Segment Open

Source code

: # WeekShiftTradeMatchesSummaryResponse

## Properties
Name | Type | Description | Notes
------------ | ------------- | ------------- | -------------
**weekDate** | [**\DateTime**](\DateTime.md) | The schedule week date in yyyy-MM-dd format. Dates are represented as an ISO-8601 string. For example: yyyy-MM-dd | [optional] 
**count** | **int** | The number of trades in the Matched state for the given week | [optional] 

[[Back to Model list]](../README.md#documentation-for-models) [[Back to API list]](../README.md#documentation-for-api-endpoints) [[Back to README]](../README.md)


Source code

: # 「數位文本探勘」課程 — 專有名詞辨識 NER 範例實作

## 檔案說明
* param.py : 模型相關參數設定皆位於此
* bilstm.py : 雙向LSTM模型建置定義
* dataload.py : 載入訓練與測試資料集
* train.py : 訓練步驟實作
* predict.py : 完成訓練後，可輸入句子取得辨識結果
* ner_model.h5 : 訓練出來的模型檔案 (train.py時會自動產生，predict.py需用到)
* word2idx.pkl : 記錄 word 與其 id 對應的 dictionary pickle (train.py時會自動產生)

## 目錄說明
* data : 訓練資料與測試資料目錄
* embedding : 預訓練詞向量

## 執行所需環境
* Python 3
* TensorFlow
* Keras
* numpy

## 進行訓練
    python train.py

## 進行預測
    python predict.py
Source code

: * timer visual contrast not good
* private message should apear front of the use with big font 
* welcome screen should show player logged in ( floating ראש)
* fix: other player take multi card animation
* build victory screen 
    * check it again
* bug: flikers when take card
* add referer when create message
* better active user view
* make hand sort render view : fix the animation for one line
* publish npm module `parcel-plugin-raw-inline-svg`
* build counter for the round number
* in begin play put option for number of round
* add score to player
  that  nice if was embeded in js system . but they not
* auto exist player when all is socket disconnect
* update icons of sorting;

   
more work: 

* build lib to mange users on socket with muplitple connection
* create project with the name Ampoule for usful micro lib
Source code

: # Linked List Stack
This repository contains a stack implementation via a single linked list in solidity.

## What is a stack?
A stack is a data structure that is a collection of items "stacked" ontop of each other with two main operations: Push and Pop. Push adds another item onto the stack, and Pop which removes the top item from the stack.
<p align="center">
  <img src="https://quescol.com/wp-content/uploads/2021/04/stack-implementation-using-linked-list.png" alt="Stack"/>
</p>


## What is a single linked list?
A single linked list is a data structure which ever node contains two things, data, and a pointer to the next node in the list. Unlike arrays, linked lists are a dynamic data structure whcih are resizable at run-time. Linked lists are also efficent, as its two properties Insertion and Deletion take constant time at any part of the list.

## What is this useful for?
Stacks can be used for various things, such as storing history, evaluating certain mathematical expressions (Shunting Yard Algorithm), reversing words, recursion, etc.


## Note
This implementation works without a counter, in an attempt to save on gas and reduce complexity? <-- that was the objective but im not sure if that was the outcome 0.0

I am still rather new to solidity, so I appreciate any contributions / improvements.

Segment Closed

• DESCRIPTION OF THE TASK:
Locate the word "counter" in the data above. Copy every line carrying it.

• SOLUTION TO THE PROBLEM:
* build counter for the round number
This implementation works without a counter, in an attempt to save on gas and reduce complexity? <-- that was the objective but im not sure if that was the outcome 0.0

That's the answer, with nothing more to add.